-------- SUPPLIED ENTRIES
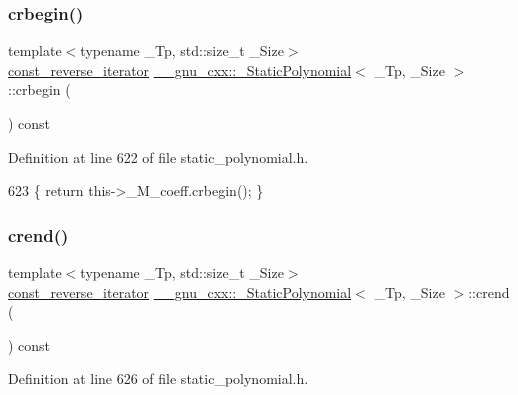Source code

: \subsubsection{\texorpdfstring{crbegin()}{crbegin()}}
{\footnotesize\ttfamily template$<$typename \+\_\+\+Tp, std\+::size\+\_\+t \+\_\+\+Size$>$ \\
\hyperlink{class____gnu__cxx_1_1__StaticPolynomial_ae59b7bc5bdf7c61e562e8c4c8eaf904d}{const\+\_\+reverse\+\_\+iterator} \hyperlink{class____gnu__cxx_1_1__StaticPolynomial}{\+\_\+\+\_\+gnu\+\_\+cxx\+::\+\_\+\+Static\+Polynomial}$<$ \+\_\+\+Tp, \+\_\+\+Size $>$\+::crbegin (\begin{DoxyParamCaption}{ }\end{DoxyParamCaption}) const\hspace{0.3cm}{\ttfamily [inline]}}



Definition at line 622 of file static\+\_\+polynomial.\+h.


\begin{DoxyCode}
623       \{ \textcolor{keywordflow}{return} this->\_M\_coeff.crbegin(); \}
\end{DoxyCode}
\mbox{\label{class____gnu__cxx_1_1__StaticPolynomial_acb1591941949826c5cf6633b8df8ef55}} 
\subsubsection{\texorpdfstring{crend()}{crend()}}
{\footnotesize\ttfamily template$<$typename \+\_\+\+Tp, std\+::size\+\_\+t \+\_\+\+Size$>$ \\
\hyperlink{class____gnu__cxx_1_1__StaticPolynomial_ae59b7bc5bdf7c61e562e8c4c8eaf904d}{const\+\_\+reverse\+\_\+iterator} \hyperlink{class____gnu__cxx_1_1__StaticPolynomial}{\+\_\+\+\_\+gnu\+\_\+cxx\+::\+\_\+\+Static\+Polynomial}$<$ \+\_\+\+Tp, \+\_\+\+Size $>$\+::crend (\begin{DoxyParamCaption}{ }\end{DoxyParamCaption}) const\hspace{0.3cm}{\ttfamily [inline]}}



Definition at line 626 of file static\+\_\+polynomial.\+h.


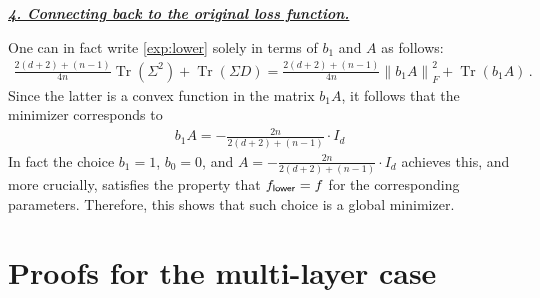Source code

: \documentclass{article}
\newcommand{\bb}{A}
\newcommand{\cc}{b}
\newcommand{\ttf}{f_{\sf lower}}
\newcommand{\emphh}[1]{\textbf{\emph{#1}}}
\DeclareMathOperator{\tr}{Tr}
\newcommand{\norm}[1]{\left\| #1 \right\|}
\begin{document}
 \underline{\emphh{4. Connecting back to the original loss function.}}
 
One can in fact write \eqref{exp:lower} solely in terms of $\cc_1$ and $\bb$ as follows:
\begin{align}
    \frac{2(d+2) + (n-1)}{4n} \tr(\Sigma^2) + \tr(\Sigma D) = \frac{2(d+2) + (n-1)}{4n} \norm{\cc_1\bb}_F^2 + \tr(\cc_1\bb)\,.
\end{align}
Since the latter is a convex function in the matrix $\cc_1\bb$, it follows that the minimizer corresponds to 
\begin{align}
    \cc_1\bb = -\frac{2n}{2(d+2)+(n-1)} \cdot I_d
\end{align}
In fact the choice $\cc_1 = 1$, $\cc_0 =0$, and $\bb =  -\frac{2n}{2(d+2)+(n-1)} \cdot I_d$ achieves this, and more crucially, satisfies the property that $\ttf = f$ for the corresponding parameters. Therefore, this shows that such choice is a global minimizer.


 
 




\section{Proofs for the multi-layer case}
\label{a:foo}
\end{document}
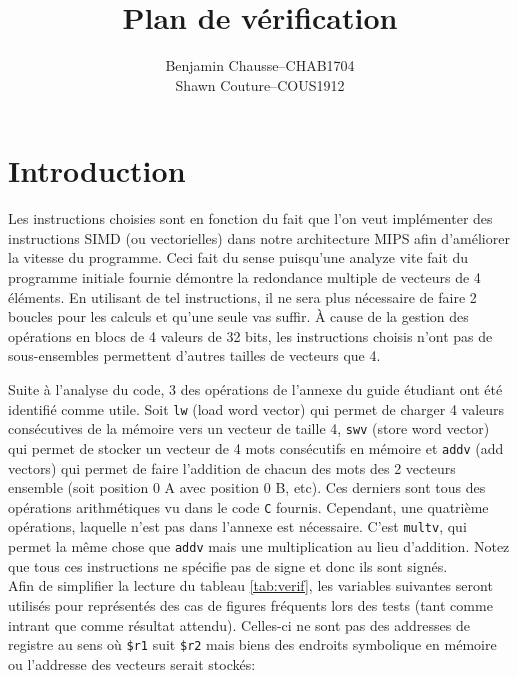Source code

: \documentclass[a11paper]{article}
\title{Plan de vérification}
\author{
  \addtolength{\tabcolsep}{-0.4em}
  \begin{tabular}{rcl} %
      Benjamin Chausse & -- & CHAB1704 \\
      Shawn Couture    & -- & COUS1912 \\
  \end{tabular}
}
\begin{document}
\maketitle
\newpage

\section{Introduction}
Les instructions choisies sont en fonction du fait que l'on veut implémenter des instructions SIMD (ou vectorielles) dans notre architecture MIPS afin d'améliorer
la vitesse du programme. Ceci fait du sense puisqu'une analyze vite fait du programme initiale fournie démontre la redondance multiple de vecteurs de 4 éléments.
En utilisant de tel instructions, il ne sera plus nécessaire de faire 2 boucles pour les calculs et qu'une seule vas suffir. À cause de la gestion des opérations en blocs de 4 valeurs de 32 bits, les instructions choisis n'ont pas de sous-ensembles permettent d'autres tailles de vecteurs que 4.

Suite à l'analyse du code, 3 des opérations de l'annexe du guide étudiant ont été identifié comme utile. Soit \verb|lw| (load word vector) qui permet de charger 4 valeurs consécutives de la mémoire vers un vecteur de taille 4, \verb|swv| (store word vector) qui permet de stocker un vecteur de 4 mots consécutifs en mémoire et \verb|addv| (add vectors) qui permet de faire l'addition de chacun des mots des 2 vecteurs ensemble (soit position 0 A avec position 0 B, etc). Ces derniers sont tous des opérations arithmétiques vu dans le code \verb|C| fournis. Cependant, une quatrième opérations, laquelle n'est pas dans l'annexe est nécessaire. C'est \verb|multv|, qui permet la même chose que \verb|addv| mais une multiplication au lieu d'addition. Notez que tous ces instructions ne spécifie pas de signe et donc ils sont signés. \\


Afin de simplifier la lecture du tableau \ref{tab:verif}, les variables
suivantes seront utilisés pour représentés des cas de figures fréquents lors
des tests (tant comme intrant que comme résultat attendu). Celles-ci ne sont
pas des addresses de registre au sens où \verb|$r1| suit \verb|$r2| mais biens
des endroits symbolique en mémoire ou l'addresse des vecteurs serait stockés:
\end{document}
----------------
-------- SUPPLIED ENTRIES
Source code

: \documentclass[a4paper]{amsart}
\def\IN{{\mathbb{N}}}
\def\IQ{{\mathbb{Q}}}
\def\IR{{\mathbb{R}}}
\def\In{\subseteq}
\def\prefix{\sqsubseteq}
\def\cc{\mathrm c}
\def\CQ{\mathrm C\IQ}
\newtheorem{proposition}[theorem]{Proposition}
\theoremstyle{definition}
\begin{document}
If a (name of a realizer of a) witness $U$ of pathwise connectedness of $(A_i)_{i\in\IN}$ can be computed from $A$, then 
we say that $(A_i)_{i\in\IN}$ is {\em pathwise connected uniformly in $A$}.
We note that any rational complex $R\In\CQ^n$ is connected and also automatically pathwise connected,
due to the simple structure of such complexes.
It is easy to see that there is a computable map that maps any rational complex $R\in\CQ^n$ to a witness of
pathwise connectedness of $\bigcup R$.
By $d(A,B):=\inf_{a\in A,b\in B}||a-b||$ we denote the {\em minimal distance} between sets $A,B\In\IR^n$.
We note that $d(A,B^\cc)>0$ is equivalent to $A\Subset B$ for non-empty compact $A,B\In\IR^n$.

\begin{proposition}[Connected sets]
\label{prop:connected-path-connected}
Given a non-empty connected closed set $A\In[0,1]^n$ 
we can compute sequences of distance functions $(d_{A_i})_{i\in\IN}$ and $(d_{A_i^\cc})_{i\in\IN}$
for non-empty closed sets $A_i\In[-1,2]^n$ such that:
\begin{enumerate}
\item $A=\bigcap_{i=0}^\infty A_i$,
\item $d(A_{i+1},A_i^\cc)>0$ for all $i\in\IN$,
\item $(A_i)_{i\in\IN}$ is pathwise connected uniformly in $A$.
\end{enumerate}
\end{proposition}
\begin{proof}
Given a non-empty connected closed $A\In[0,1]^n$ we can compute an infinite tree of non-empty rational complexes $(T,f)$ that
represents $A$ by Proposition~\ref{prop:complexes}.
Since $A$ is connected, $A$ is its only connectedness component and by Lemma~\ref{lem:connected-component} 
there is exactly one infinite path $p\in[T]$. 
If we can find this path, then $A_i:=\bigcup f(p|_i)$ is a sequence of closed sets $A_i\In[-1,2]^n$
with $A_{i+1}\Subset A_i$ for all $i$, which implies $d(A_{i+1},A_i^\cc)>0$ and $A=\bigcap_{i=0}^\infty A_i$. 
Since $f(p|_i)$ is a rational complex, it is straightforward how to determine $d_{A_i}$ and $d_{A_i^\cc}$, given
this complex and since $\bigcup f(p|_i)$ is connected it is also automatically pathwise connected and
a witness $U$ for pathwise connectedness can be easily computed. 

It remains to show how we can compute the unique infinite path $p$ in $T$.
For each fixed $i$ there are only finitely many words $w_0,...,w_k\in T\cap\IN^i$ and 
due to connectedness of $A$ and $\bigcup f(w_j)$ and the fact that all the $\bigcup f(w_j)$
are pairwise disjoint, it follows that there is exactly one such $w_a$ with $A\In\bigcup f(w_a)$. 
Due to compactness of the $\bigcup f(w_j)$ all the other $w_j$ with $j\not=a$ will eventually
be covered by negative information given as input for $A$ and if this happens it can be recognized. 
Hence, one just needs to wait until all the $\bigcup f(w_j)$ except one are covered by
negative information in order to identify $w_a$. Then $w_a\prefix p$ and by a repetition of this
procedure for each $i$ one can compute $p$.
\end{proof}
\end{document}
----------------
-------- SUPPLIED ENTRIES
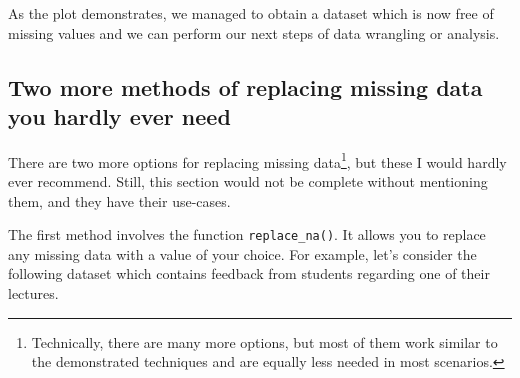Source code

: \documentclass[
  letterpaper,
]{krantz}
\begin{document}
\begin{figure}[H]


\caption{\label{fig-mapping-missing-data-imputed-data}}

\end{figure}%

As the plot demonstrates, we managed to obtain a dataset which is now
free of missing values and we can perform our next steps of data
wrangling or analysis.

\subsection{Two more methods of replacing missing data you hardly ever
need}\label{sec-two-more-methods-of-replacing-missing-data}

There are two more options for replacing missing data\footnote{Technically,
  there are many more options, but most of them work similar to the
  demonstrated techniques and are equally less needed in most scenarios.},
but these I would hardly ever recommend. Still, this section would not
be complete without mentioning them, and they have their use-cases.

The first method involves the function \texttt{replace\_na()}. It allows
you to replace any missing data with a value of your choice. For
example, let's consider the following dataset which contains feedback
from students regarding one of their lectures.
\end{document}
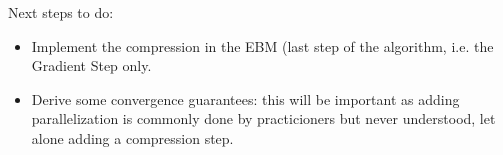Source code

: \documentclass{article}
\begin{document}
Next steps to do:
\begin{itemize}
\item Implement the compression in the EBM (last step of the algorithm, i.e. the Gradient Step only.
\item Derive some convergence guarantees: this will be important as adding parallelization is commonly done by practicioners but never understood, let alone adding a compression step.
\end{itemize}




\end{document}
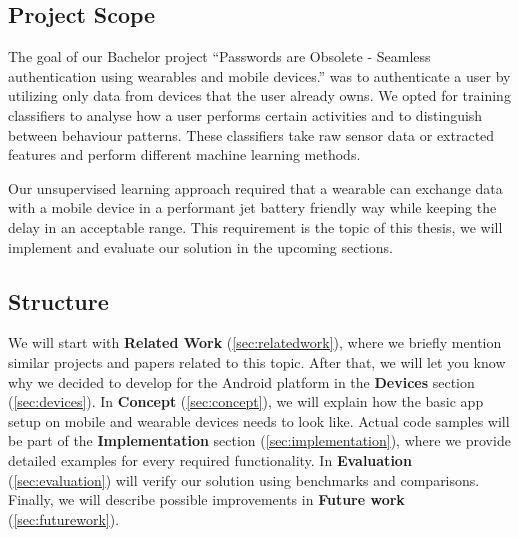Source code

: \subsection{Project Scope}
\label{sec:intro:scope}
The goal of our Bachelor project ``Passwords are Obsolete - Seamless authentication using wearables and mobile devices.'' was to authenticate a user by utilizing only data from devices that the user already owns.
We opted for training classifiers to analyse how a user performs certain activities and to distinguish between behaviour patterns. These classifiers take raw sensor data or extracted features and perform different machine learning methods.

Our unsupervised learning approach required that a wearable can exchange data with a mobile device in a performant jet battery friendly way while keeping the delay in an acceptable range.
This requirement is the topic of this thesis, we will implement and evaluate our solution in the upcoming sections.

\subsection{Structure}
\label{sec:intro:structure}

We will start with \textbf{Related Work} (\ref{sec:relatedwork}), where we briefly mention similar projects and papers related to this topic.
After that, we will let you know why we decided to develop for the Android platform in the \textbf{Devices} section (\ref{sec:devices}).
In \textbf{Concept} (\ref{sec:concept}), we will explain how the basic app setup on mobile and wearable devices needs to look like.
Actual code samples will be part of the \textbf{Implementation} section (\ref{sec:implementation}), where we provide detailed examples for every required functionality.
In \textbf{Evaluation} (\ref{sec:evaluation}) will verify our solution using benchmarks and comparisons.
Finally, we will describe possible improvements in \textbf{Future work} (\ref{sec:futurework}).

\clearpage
----------------
PROBLEM STATEMENT: Within the records above, count the lines that include the string "devices"; state the number and nothing else.

RESPONSE TO THIS TASK: 3